→ What you need to do
Find the lines below that contain the string "Icon". Copy each one.

(Plain-text document sources)
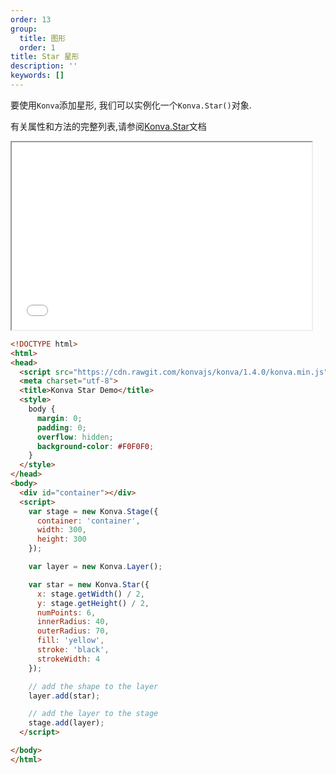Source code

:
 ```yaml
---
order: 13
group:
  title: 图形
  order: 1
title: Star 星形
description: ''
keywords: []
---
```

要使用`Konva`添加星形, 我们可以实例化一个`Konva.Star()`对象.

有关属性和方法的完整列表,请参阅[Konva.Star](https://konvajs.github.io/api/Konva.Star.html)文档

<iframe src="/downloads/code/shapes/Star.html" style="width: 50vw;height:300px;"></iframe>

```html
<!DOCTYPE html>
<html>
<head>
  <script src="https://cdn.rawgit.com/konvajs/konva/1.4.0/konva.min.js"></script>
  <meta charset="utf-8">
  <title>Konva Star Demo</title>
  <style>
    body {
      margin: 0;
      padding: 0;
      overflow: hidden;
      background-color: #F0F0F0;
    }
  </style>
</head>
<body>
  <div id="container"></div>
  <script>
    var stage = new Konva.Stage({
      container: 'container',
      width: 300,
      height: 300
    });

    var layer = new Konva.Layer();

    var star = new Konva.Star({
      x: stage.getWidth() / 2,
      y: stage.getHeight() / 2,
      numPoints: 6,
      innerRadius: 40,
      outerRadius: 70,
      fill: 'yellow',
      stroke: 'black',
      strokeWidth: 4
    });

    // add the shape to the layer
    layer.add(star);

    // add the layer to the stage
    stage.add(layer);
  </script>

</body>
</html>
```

* * *

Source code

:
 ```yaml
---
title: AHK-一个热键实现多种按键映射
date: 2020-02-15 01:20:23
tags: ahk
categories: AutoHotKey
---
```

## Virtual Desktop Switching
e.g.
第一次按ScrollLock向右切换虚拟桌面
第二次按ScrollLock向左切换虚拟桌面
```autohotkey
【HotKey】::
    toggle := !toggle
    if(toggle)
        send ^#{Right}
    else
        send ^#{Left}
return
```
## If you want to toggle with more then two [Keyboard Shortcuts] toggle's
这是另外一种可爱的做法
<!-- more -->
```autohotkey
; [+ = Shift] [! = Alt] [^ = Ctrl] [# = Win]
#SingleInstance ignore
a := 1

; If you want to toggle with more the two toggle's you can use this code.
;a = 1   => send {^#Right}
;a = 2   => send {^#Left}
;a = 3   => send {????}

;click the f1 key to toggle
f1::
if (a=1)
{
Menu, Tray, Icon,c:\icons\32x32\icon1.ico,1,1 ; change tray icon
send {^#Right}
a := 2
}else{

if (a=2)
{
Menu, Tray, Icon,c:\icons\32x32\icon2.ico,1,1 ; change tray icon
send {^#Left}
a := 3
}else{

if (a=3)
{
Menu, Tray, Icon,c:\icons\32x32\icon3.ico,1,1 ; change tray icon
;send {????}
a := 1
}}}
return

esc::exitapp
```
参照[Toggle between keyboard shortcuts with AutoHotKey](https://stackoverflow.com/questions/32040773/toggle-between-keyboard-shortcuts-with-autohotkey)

→ Solution for this exercise
Menu, Tray, Icon,c:\icons\32x32\icon1.ico,1,1 ; change tray icon
Menu, Tray, Icon,c:\icons\32x32\icon2.ico,1,1 ; change tray icon
Menu, Tray, Icon,c:\icons\32x32\icon3.ico,1,1 ; change tray icon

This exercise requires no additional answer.